Village in Uttar Pradesh, India

Dhakpura is a village in Firozabad block of Firozabad district, Uttar Pradesh. It is located very close to the village of Sengai, to the south of Firozabad. As of 2011, it had a population of 1,259, in 214 households.

== Geography ==
Dhakpura is located southeast of Firozabad and is basically surrounded by flat farmland. The village of Sengai is located very close to the east-southeast of Dhakpura. Other nearby villages include Jalalpur to the west and Itora to the north.

== Demographics ==
As of 2011, Dhakpura had a population of 1,259, in 214 households. This population was 54.9% male (691) and 45.1% female (568). The 0–6 age group numbered 168 (77 male and 91 female), making up 13.3% of the total population. No residents were members of Scheduled Castes.

The 1981 census recorded Dhakpura as having a population of 747 people (395 male and 352 female), in 126 households and 126 physical houses.

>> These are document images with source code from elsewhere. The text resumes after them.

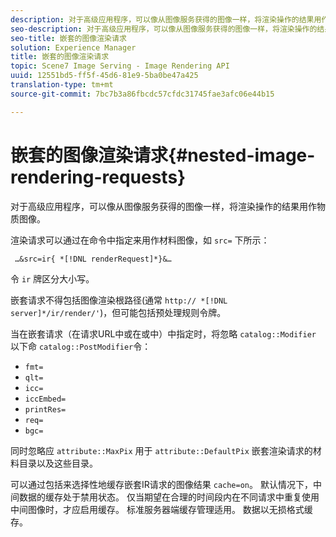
 ```yaml
---
description: 对于高级应用程序，可以像从图像服务获得的图像一样，将渲染操作的结果用作物质图像。
seo-description: 对于高级应用程序，可以像从图像服务获得的图像一样，将渲染操作的结果用作物质图像。
seo-title: 嵌套的图像渲染请求
solution: Experience Manager
title: 嵌套的图像渲染请求
topic: Scene7 Image Serving - Image Rendering API
uuid: 12551bd5-ff5f-45d6-81e9-5ba0be47a425
translation-type: tm+mt
source-git-commit: 7bc7b3a86fbcdc57cfdc31745fae3afc06e44b15

---
```



# 嵌套的图像渲染请求{#nested-image-rendering-requests}

对于高级应用程序，可以像从图像服务获得的图像一样，将渲染操作的结果用作物质图像。

渲染请求可以通过在命令中指定来用作材料图像，如 `src=` 下所示：

` …&src=ir{ *[!DNL renderRequest]*}&…`

令 `ir` 牌区分大小写。

嵌套请求不得包括图像渲染根路径(通常 `http:// *[!DNL server]*/ir/render/'`)，但可能包括预处理规则令牌。

当在嵌套请求（在请求URL中或在或中）中指定时，将忽略 `catalog::Modifier` 以下命 `catalog::PostModifier`令：

* `fmt=`
* `qlt=`
* `icc=`
* `iccEmbed=`
* `printRes=`
* `req=`
* `bgc=`

同时忽略应 `attribute::MaxPix` 用于 `attribute::DefaultPix` 嵌套渲染请求的材料目录以及这些目录。

可以通过包括来选择性地缓存嵌套IR请求的图像结果 `cache=on`。 默认情况下，中间数据的缓存处于禁用状态。 仅当期望在合理的时间段内在不同请求中重复使用中间图像时，才应启用缓存。 标准服务器端缓存管理适用。 数据以无损格式缓存。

The 1961 census recorded Dhakpura as comprising 1 hamlet, with a total population of 468 people (247 male and 221 female), in 65 households and 52 physical houses. The area of the village was given as 191 acres.

== Infrastructure ==
As of 2011, Dhakpura had 1 primary school; it did not have any healthcare facilities. Drinking water was provided by hand pump and tube well/bore well; there were no public toilets. The village did not have a post office or public library; there was at least some access to electricity for residential and agricultural (but not commercial) purposes. Streets were made of both kachcha and pakka materials.